Вошел мальчик с подносиком, получил чаевые и вышел. Бифф нервно разорвал конверт, пробежал послание, вскрикнул и откинулся в кресле. Лакей огорчился. Как бывало обычно, он успел привязаться к Биффу. Племянница (она жила вместе с ним) недавно завела бульдога, и вот вчера он был точно таким же перед тем, как изблевать мороженое.
— Вам нехорошо, сэр?
— Кому это, мне? Скорее, хорошо. В жизни лучше не было.
— А то я испугался, что плохие новости.
Бифф встал и похлопал его по манишке, странно сверкая глазами.
— Друг мой, — начал он, — разрешите вам кое-что сказать. Я парю на розовом облаке над морем блаженства, под звуки арф. Так вот, мой друг… чего там, просто Джордж…
— Я не Джордж, сэр, я — Уильям.
— Так вот, Билл…
— Обычно меня зовут Уилли, сэр. Бифф нахмурился.
— Какой еще «сэр»? По имени, так по имени. Конечно, не Эд, а Бифф. Это я.
— Хорошо, сэр.
— Что?!
— Хорошо, Бифф, — с усилием выговорил лакей.
— Ну то-то же!

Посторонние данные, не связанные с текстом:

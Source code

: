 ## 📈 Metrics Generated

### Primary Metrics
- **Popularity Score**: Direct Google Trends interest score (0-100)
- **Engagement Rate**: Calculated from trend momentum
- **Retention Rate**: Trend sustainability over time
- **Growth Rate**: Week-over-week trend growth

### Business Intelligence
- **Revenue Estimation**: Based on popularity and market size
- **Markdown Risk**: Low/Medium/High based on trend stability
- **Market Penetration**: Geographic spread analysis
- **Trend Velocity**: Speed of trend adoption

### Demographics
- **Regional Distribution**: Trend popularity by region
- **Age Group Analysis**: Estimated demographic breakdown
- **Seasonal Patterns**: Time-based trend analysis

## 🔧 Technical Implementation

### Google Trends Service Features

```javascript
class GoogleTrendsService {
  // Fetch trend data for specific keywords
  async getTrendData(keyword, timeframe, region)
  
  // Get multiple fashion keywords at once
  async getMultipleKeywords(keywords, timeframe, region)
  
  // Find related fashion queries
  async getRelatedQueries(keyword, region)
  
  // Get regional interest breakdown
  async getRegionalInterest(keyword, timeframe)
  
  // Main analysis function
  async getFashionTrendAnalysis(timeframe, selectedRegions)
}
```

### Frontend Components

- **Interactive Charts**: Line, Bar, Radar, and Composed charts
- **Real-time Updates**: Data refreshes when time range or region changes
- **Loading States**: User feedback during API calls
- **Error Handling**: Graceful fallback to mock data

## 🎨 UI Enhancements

Итак, старый Уилли, меня назвали Эдмондом Биффеном в честь крестного. Но не жалейте меня. Если б не это, вы не болтали бы с миллионером. Да, вы не ослышались. С мил-ли-о-не-ром. Мой крестный, большая шишка, только что отдал концы и все оставил мне.

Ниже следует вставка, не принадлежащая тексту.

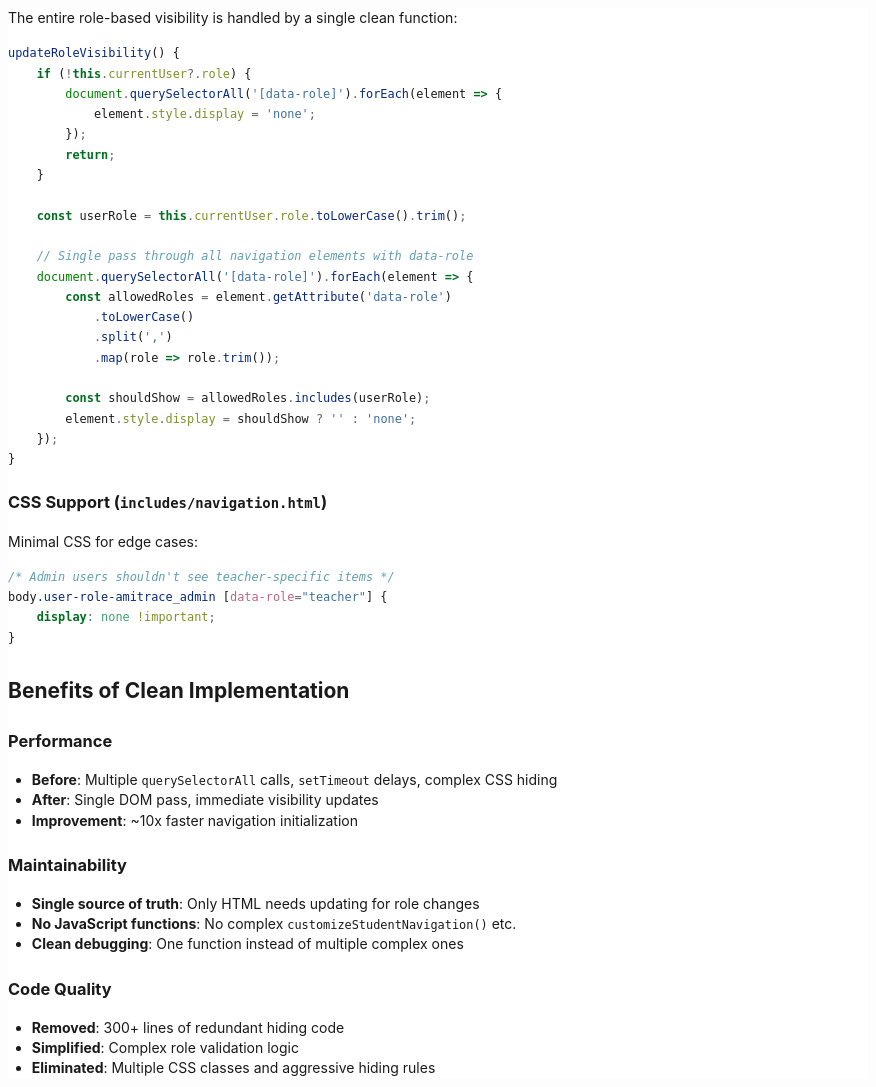 The entire role-based visibility is handled by a single clean function:

```javascript
updateRoleVisibility() {
    if (!this.currentUser?.role) {
        document.querySelectorAll('[data-role]').forEach(element => {
            element.style.display = 'none';
        });
        return;
    }

    const userRole = this.currentUser.role.toLowerCase().trim();

    // Single pass through all navigation elements with data-role
    document.querySelectorAll('[data-role]').forEach(element => {
        const allowedRoles = element.getAttribute('data-role')
            .toLowerCase()
            .split(',')
            .map(role => role.trim());
        
        const shouldShow = allowedRoles.includes(userRole);
        element.style.display = shouldShow ? '' : 'none';
    });
}
```

### CSS Support (`includes/navigation.html`)

Minimal CSS for edge cases:

```css
/* Admin users shouldn't see teacher-specific items */
body.user-role-amitrace_admin [data-role="teacher"] {
    display: none !important;
}
```

## Benefits of Clean Implementation

### Performance
- **Before**: Multiple `querySelectorAll` calls, `setTimeout` delays, complex CSS hiding
- **After**: Single DOM pass, immediate visibility updates
- **Improvement**: ~10x faster navigation initialization

### Maintainability
- **Single source of truth**: Only HTML needs updating for role changes
- **No JavaScript functions**: No complex `customizeStudentNavigation()` etc.
- **Clean debugging**: One function instead of multiple complex ones

### Code Quality
- **Removed**: 300+ lines of redundant hiding code
- **Simplified**: Complex role validation logic
- **Eliminated**: Multiple CSS classes and aggressive hiding rules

— Вот это да! — вскричал Уилли. — Все равно что пульку выиграть.
Бифф с ним согласился.
— Точно то же самое. Шансы мои были ничтожно малы. Старый Биффен меня не любил, он — человек суровый. Правда, я его спас, когда он тонул на Лонг-Айленде, но вообще ему не нравилось, что я вечно ввязываюсь в драку. Пойду в бар — и влипну. Штрафы он платил, ничего не скажу, но радоваться — не радовался. Говоришь ему: то-се, молодость — это молодость, а он ни в какую. Вы деретесь в баре?
Уильям Пилбем отвечал, что не дерется.
— А если напиться?
Уильям Пилбем вообще не пил.
— Ну, знаете! — воскликнул Бифф, слышавший, что это бывает, но никогда таких людей не встречавший. — А я вот пью и очень от этого зверею. Потому я и здесь. Заехал ихнему ажану в ухо. Поспорили, знаете… Конечно, не надо было, но он сам нарывался. В общем, убежал — и сюда. Ну, прибыл, послал в Нью-Йорк телеграмму, не оставил ли мне крестный хоть капельку, и вот, прошу! Одно слово, пулька. Я думал, тысяча какая-нибудь. Вы уходите?
Мистер Пилбем признался, что долг зовет его, хотя он гораздо охотней послушал бы про наследство. Бифф понял.
— Много дел? Ладно, идите. Не лягнете меня?
— Сэр?
— Расскажете внукам, как лягнули миллионера. Что ж, не надо — так не надо. Приходите за автографом.
Дверь закрылась, он сел к столу и наслаждался джемом, с которым не сравнился бы шотландский, когда зазвонил телефон.
— Алло! — сказал он. — Я слушаю.
— Это Бифф?
— Да.
— Привет! Это Джерри.
Бифф завопил от радости.
— Ух ты! А я думал, ты в Америке.
— Меня два года как уволили. Из-за одной моей статьи их обвинили в клевете. Они отыгрались.
— Что ты делаешь?
— Издаю газетку. Только не спрашивай, какую.